[Dataset entries]
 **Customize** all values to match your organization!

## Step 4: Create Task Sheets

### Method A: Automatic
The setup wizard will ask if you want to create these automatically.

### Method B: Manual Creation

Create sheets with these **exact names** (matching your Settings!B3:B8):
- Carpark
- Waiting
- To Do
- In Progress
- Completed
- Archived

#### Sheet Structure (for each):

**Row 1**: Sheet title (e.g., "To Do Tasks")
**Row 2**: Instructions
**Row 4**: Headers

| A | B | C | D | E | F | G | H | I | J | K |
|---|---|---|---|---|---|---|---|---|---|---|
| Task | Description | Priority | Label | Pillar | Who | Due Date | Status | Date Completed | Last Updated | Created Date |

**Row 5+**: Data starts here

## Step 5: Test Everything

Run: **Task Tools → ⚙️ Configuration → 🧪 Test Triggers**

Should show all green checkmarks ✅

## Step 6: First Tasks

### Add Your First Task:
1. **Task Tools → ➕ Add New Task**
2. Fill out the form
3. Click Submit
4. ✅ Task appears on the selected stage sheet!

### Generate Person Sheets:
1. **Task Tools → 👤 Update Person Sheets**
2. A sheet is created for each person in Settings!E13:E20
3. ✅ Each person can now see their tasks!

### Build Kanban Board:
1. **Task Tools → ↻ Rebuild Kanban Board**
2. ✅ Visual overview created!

--

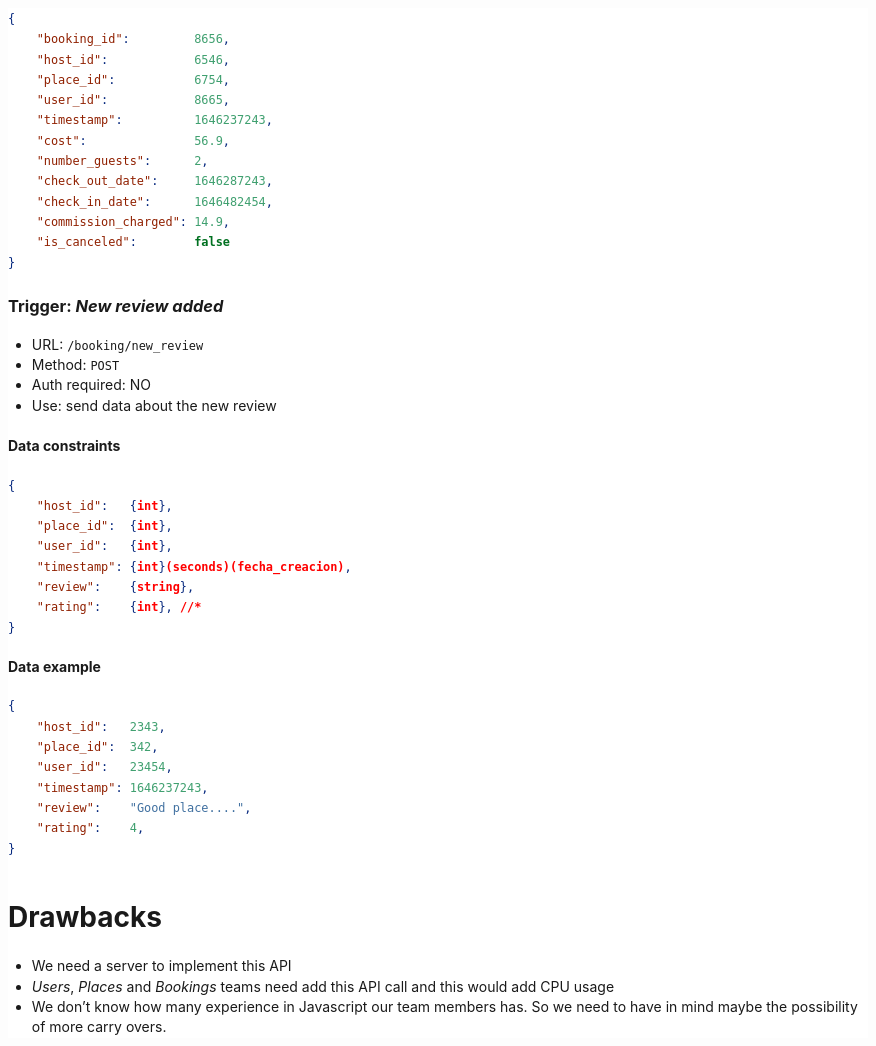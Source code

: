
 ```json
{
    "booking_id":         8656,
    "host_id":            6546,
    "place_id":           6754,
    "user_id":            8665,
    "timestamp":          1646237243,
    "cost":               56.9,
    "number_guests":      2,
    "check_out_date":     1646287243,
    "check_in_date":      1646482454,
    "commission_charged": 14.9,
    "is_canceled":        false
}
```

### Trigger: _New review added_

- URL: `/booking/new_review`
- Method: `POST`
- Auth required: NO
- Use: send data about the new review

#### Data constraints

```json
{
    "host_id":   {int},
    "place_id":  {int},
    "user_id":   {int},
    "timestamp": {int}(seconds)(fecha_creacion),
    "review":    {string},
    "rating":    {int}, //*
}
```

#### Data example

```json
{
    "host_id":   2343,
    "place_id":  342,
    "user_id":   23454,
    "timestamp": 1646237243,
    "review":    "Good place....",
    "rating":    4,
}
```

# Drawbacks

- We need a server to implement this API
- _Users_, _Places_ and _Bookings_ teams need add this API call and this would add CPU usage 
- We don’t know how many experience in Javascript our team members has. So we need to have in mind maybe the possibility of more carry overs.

---

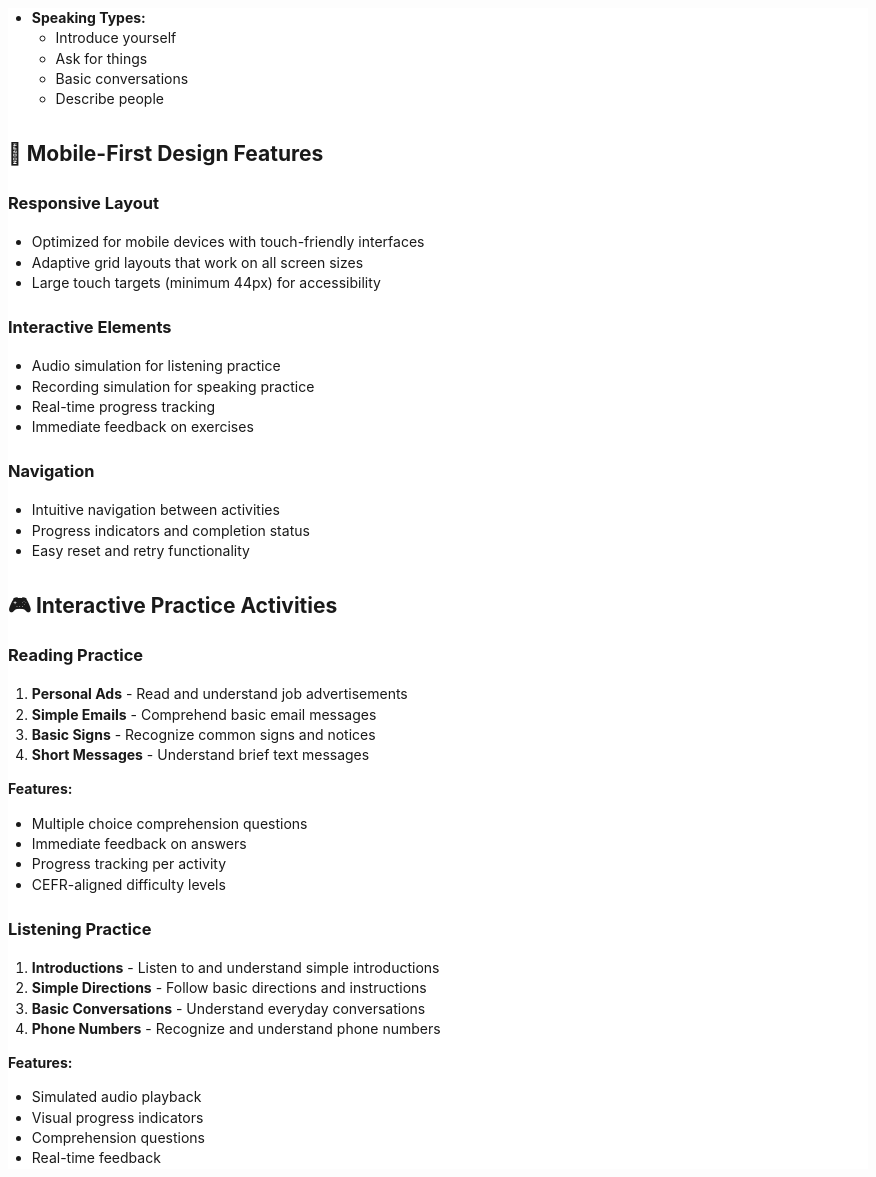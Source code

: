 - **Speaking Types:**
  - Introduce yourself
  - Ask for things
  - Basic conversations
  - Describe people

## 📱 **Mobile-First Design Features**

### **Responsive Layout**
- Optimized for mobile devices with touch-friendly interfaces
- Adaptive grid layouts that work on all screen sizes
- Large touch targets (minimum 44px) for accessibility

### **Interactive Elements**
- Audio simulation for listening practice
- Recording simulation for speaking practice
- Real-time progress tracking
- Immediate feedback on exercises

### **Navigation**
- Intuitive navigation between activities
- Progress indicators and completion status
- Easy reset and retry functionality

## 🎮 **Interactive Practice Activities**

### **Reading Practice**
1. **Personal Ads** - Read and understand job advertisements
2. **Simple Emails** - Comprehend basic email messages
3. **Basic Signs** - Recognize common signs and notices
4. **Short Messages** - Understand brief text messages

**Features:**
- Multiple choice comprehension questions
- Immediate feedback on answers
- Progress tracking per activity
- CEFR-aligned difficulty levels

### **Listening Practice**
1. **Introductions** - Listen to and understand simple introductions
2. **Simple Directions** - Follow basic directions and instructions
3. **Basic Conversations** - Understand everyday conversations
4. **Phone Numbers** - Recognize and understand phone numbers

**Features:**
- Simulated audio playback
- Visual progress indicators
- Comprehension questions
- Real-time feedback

> **Work item**: Copy out the range of lines above starting at the line with "- Immediate feedback on answers" and ending at the line with "- Real-time feedback", exactly and including both.

> **Response below**:
- Immediate feedback on answers
- Progress tracking per activity
- CEFR-aligned difficulty levels

### **Listening Practice**
1. **Introductions** - Listen to and understand simple introductions
2. **Simple Directions** - Follow basic directions and instructions
3. **Basic Conversations** - Understand everyday conversations
4. **Phone Numbers** - Recognize and understand phone numbers

**Features:**
- Simulated audio playback
- Visual progress indicators
- Comprehension questions
- Real-time feedback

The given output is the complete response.